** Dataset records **

☆ ☆ ☆ ☆

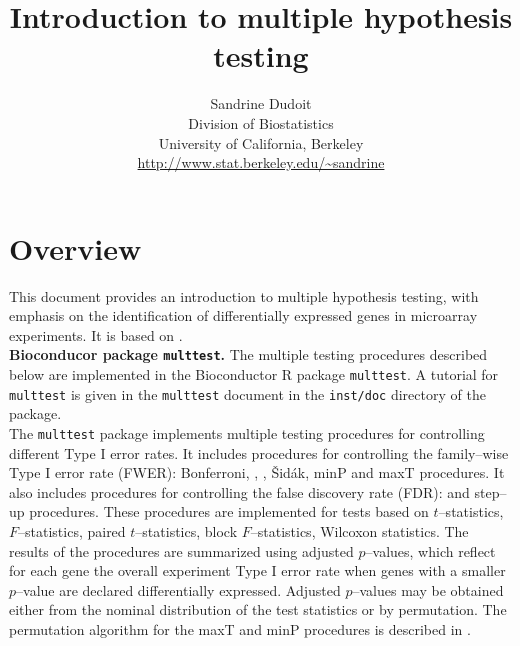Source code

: \documentclass[11pt]{article}
\begin{document}
\title{\bf Introduction to multiple hypothesis testing}
\author{Sandrine Dudoit\\
Division of Biostatistics\\
University of California, Berkeley\\
\url{http://www.stat.berkeley.edu/~sandrine}}

\maketitle

\vspace{2cm}

\tableofcontents

\newpage

\section{Overview}

This document provides an introduction to multiple hypothesis testing, with emphasis on the identification of differentially expressed genes in microarray experiments. It is based on \cite{Dudoit&Shaffer02}. \\

{\bf Bioconducor package {\tt multtest}.} The multiple testing procedures described below are implemented in the Bioconductor R package {\tt multtest}. A tutorial for {\tt multtest} is given in the {\tt multtest} document in the {\tt inst/doc} directory of the package. \\

The {\tt multtest} package implements multiple testing procedures for controlling different Type I error rates. It includes procedures for controlling the family--wise Type I error rate (FWER): Bonferroni, \cite{Hochberg88}, \cite{Holm79}, \v{S}id\'{a}k, \cite{Westfall&Young93} minP and maxT procedures. It also includes procedures for controlling the false discovery rate (FDR): \cite{Benjamini&Hochberg95} and \cite{Benjamini&Yekutieli01} step--up procedures. These procedures are implemented for tests based on $t$--statistics, $F$--statistics, paired $t$--statistics, block $F$--statistics, Wilcoxon statistics. The results of the procedures are summarized using adjusted $p$--values, which reflect for each gene the overall experiment Type I error rate when genes with a smaller $p$--value are declared differentially expressed. Adjusted $p$--values may be obtained either from the nominal distribution of the test statistics or by permutation. The permutation algorithm for the maxT and minP procedures is described in \cite{Ge&Dudoit}.\\
\end{document}
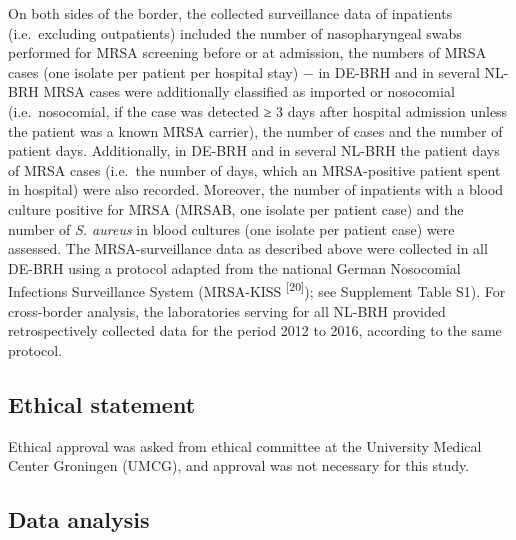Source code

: \documentclass[
]{book}
\begin{document}
On both sides of the border, the collected surveillance data of inpatients (i.e.~excluding outpatients) included the number of nasopharyngeal swabs performed for MRSA screening before or at admission, the numbers of MRSA cases (one isolate per patient per hospital stay) − in DE-BRH and in several NL-BRH MRSA cases were additionally classified as imported or nosocomial (i.e.~nosocomial, if the case was detected ≥ 3 days after hospital admission unless the patient was a known MRSA carrier), the number of cases and the number of patient days. Additionally, in DE-BRH and in several NL-BRH the patient days of MRSA cases (i.e.~the number of days, which an MRSA-positive patient spent in hospital) were also recorded. Moreover, the number of inpatients with a blood culture positive for MRSA (MRSAB, one isolate per patient case) and the number of \emph{S. aureus} in blood cultures (one isolate per patient case) were assessed. The MRSA-surveillance data as described above were collected in all DE-BRH using a protocol adapted from the national German Nosocomial Infections Surveillance System (MRSA-KISS \textsuperscript{{[}20{]}}); see Supplement Table S1). For cross-border analysis, the laboratories serving for all NL-BRH provided retrospectively collected data for the period 2012 to 2016, according to the same protocol.

\hypertarget{ethical-statement}{%
\subsection{Ethical statement}\label{ethical-statement}}

Ethical approval was asked from ethical committee at the University Medical Center Groningen (UMCG), and approval was not necessary for this study.

\hypertarget{data-analysis}{%
\subsection{Data analysis}\label{data-analysis}}
\end{document}
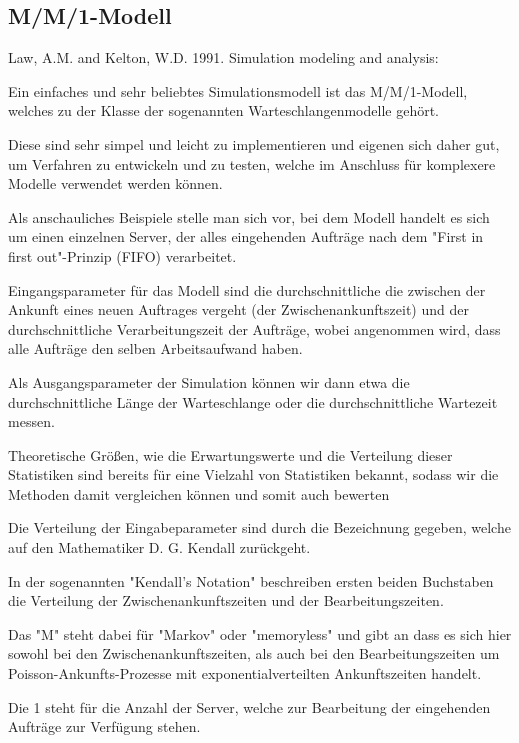 \subsection{M/M/1-Modell}


Law,  A.M.  and  Kelton,  W.D.  1991.  Simulation  modeling  and analysis:


Ein einfaches und sehr beliebtes Simulationsmodell ist das M/M/1-Modell, welches zu der Klasse der sogenannten Warteschlangenmodelle gehört. 

Diese sind sehr simpel und leicht zu implementieren und eigenen sich daher gut, um Verfahren zu entwickeln und zu testen, welche im Anschluss für komplexere Modelle verwendet werden können.

Als anschauliches Beispiele stelle man sich vor, bei dem Modell handelt es sich um einen einzelnen Server, der alles eingehenden Aufträge nach dem "First in first out"-Prinzip (FIFO) verarbeitet.

Eingangsparameter für das Modell sind die durchschnittliche die zwischen der Ankunft eines neuen Auftrages vergeht (der Zwischenankunftszeit) und der durchschnittliche Verarbeitungszeit der Aufträge, wobei angenommen wird, dass alle Aufträge den selben Arbeitsaufwand haben.

Als Ausgangsparameter der Simulation können wir dann etwa die durchschnittliche Länge der Warteschlange oder die durchschnittliche Wartezeit messen.

Theoretische Größen, wie die Erwartungswerte und die Verteilung dieser Statistiken sind bereits für eine Vielzahl von Statistiken bekannt, sodass wir die Methoden damit vergleichen können und somit auch bewerten

Die Verteilung der Eingabeparameter sind durch die Bezeichnung gegeben, welche
auf den Mathematiker D. G. Kendall zurückgeht.

In der sogenannten "Kendall's Notation" beschreiben ersten beiden Buchstaben die Verteilung der Zwischenankunftszeiten und der Bearbeitungszeiten.

Das "M" steht dabei für "Markov" oder "memoryless" und gibt an dass es sich hier sowohl bei den Zwischenankunftszeiten, als auch bei den Bearbeitungszeiten um Poisson-Ankunfts-Prozesse mit exponentialverteilten Ankunftszeiten handelt.

Die 1 steht für die Anzahl der Server, welche zur Bearbeitung der eingehenden Aufträge zur Verfügung stehen.

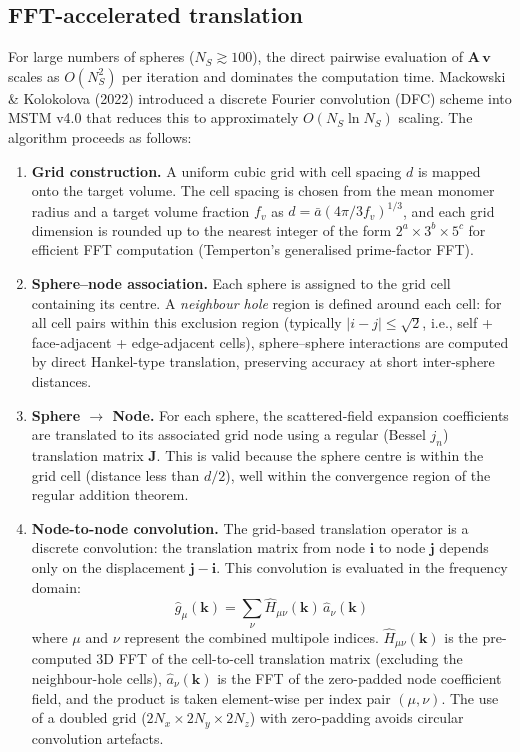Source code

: \documentclass[11pt,a4paper]{article}
\begin{document}
\subsection{FFT-accelerated translation}

For large numbers of spheres ($N_S \gtrsim 100$), the direct pairwise evaluation of $\mathbf{A}\,\bm{v}$ scales as $O(N_S^2)$ per iteration and dominates the computation time.
Mackowski \& Kolokolova (2022) introduced a discrete Fourier convolution (DFC) scheme into MSTM v4.0 that reduces this to approximately $O(N_S \ln N_S)$ scaling.
The algorithm proceeds as follows:

\begin{enumerate}[nosep]
  \item \textbf{Grid construction.}
  A uniform cubic grid with cell spacing $d$ is mapped onto the target volume.
  The cell spacing is chosen from the mean monomer radius and a target volume fraction $f_v$ as $d = \bar{a} \left(4\pi / 3 f_v\right)^{1/3}$, and each grid dimension is rounded up to the nearest integer of the form $2^a \times 3^b \times 5^c$ for efficient FFT computation (Temperton's generalised prime-factor FFT).

  \item \textbf{Sphere--node association.}
  Each sphere is assigned to the grid cell containing its centre.
  A \emph{neighbour hole} region is defined around each cell: for all cell pairs within this exclusion region (typically $|i - j| \leq \sqrt{2}$, i.e., self + face-adjacent + edge-adjacent cells), sphere--sphere interactions are computed by direct Hankel-type translation, preserving accuracy at short inter-sphere distances.

  \item \textbf{Sphere $\to$ Node.}
  For each sphere, the scattered-field expansion coefficients are translated to its associated grid node using a regular (Bessel $j_n$) translation matrix $\mathbf{J}$.
  This is valid because the sphere centre is within the grid cell (distance less than $d/2$), well within the convergence region of the regular addition theorem.

  \item \textbf{Node-to-node convolution.}
  The grid-based translation operator is a discrete convolution: the translation matrix from node $\bm{i}$ to node $\bm{j}$ depends only on the displacement $\bm{j} - \bm{i}$.
  This convolution is evaluated in the frequency domain:
  \begin{equation}
    \hat{g}_\mu(\bm{k}) = \sum_\nu \hat{H}_{\mu\nu}(\bm{k})\,\hat{a}_\nu(\bm{k})
    \label{eq:fft-convolution}
  \end{equation}
  where $\mu$ and $\nu$ represent the combined multipole indices.
  $\hat{H}_{\mu\nu}(\bm{k})$ is the pre-computed 3D FFT of the cell-to-cell translation matrix (excluding the neighbour-hole cells), $\hat{a}_\nu(\bm{k})$ is the FFT of the zero-padded node coefficient field, and the product is taken element-wise per index pair $(\mu, \nu)$.
  The use of a doubled grid ($2N_x \times 2N_y \times 2N_z$) with zero-padding avoids circular convolution artefacts.


\end{enumerate}
\end{document}
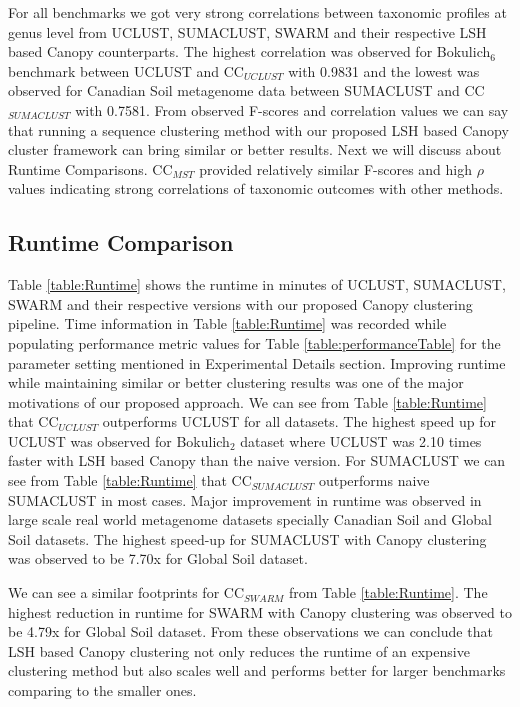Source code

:\documentclass[10pt, conference, compsocconf]{IEEEtran}
\begin{document}
For all benchmarks we got very strong correlations between taxonomic profiles at genus level from UCLUST, SUMACLUST, SWARM and their respective LSH based Canopy counterparts. The highest correlation was observed for Bokulich$_6$ benchmark between UCLUST and CC$_{UCLUST}$ with 0.9831 and the lowest was observed for Canadian Soil metagenome data between SUMACLUST and CC$_{SUMACLUST}$ with 0.7581. From observed F-scores and correlation values we can say that running a sequence clustering method with our proposed LSH based Canopy cluster framework can bring similar or better results. Next we will discuss about Runtime Comparisons. CC$_{MST}$ provided relatively similar F-scores and high $\rho$ values indicating strong correlations of taxonomic outcomes with other methods. 

\subsection{\textbf{Runtime Comparison}} Table \ref{table:Runtime} shows the runtime in minutes of UCLUST, SUMACLUST, SWARM and their respective versions with our proposed Canopy clustering pipeline. Time information in Table \ref{table:Runtime} was recorded while populating performance metric values for Table \ref{table:performanceTable} for the parameter setting mentioned in Experimental Details section. Improving runtime while maintaining similar or better clustering results was one of the major motivations of our proposed approach. We can see from Table \ref{table:Runtime} that CC$_{UCLUST}$ outperforms UCLUST for all datasets. The highest speed up for UCLUST was observed for Bokulich$_2$ dataset where UCLUST was 2.10 times faster with LSH based Canopy than the naive version. For SUMACLUST we can see from Table \ref{table:Runtime} that CC$_{SUMACLUST}$ outperforms naive SUMACLUST in most cases. Major improvement in runtime was observed in large scale real world metagenome datasets specially Canadian Soil and Global Soil datasets. The highest speed-up for SUMACLUST with Canopy clustering was observed to be 7.70x for Global Soil dataset.

We can see a similar footprints for CC$_{SWARM}$ from Table \ref{table:Runtime}. The highest reduction in runtime for SWARM with Canopy clustering was observed to be 4.79x for Global Soil dataset. From these observations we can conclude that LSH based Canopy clustering not only reduces the runtime of an expensive clustering method but also scales well and performs better for larger benchmarks comparing to the smaller ones.   
\end{document}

☆ ☆ ☆ ☆

** Task goal **
Take every line above carrying "cell" and return it.

** The completed task **
  A uniform cubic grid with cell spacing $d$ is mapped onto the target volume.
  The cell spacing is chosen from the mean monomer radius and a target volume fraction $f_v$ as $d = \bar{a} \left(4\pi / 3 f_v\right)^{1/3}$, and each grid dimension is rounded up to the nearest integer of the form $2^a \times 3^b \times 5^c$ for efficient FFT computation (Temperton's generalised prime-factor FFT).
  Each sphere is assigned to the grid cell containing its centre.
  A \emph{neighbour hole} region is defined around each cell: for all cell pairs within this exclusion region (typically $|i - j| \leq \sqrt{2}$, i.e., self + face-adjacent + edge-adjacent cells), sphere--sphere interactions are computed by direct Hankel-type translation, preserving accuracy at short inter-sphere distances.
  This is valid because the sphere centre is within the grid cell (distance less than $d/2$), well within the convergence region of the regular addition theorem.
  $\hat{H}_{\mu\nu}(\bm{k})$ is the pre-computed 3D FFT of the cell-to-cell translation matrix (excluding the neighbour-hole cells), $\hat{a}_\nu(\bm{k})$ is the FFT of the zero-padded node coefficient field, and the product is taken element-wise per index pair $(\mu, \nu)$.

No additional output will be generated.